Assignment> Look through the lines below for the word "binary", and copy every line that has it.

..........

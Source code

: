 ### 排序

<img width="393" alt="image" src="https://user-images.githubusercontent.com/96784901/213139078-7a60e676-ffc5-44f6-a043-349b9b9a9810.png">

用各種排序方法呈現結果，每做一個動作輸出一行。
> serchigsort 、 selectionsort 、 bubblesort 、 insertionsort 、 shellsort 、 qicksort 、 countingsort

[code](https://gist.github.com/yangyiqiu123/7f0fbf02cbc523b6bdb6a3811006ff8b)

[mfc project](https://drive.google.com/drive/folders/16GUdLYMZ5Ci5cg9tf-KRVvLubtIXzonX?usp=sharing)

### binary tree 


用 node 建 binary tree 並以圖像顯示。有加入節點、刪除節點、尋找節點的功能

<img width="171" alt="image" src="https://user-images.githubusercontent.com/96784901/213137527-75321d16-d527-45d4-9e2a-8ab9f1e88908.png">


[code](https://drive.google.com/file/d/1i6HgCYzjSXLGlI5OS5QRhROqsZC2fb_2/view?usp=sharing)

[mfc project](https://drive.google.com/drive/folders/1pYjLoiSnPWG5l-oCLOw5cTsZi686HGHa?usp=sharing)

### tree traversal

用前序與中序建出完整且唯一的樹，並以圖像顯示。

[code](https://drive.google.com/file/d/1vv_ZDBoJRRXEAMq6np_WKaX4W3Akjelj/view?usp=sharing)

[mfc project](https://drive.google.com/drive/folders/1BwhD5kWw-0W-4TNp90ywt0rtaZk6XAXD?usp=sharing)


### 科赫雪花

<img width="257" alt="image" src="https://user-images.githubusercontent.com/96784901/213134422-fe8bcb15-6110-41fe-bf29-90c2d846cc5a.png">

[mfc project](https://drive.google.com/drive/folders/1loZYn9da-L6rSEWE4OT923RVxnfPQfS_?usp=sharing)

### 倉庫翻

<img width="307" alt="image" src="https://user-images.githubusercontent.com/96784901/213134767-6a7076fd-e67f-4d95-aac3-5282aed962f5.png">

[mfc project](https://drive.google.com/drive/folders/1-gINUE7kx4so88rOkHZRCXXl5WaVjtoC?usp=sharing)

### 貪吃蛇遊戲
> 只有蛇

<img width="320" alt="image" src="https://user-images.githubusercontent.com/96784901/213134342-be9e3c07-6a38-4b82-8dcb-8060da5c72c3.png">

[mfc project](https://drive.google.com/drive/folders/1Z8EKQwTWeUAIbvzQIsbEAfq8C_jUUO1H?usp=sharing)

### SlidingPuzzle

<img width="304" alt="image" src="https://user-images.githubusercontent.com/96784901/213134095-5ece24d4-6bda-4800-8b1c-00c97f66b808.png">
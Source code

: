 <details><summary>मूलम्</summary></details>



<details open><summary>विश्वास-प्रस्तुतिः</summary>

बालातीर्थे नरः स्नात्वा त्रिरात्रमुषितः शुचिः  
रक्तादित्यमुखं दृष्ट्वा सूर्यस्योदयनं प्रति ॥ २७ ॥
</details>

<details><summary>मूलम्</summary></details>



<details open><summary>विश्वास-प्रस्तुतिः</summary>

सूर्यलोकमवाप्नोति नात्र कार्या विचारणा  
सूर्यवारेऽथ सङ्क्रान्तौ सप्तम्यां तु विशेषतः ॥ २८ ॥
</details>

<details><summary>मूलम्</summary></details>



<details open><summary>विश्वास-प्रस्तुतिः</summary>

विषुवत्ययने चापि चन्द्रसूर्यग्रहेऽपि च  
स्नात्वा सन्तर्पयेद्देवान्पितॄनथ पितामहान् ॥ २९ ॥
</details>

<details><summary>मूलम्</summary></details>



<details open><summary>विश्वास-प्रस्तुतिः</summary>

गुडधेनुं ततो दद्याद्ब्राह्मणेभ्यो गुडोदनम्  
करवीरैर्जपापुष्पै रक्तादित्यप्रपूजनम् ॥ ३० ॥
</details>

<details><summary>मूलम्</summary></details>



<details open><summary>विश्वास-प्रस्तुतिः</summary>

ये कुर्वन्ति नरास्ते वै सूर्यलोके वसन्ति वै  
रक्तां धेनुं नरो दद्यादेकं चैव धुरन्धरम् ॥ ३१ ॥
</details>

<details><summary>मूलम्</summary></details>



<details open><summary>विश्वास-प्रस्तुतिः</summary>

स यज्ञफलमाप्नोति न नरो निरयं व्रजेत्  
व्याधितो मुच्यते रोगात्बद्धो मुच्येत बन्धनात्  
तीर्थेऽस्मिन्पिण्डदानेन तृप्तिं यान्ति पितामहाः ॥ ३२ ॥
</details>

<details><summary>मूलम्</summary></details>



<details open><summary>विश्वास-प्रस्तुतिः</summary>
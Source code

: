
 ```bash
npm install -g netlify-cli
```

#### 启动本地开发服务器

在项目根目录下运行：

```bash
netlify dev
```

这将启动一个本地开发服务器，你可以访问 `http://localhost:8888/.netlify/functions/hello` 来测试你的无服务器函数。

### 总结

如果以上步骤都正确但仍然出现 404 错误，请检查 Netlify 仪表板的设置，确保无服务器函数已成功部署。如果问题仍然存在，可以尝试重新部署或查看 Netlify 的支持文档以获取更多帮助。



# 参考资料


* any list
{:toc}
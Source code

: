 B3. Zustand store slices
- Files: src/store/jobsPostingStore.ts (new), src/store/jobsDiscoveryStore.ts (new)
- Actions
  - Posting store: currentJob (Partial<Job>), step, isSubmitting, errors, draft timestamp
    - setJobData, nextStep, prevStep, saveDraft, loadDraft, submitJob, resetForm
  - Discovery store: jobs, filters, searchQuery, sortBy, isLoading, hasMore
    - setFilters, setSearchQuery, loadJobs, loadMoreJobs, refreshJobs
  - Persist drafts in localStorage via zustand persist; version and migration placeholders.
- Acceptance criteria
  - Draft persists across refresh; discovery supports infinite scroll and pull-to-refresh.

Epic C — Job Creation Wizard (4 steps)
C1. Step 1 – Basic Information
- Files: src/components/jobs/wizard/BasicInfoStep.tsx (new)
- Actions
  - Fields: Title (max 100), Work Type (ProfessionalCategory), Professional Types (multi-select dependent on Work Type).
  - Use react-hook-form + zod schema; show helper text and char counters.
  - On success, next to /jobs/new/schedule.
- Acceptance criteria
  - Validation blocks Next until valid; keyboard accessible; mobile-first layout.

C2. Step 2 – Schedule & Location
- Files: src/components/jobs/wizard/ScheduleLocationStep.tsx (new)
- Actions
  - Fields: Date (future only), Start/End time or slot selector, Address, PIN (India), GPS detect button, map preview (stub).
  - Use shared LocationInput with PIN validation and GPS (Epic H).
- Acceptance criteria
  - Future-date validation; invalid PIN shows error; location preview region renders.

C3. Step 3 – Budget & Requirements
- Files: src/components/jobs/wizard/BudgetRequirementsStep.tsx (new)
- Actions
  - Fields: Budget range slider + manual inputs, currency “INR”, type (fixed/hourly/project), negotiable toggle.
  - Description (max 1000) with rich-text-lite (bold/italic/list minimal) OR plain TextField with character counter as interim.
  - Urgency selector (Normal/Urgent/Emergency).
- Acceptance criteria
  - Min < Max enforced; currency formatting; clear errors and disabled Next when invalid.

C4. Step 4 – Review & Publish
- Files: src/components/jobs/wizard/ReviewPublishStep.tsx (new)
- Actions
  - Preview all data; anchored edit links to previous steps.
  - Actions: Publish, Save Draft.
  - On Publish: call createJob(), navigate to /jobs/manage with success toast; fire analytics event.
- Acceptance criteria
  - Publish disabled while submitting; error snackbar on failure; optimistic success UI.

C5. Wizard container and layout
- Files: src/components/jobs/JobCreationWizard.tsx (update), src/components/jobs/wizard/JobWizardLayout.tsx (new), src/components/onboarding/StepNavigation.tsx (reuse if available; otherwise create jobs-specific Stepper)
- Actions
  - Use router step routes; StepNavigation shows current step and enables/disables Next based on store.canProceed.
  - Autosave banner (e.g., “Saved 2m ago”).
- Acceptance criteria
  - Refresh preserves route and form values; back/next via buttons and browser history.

..........

Exercise result>
### binary tree 
用 node 建 binary tree 並以圖像顯示。有加入節點、刪除節點、尋找節點的功能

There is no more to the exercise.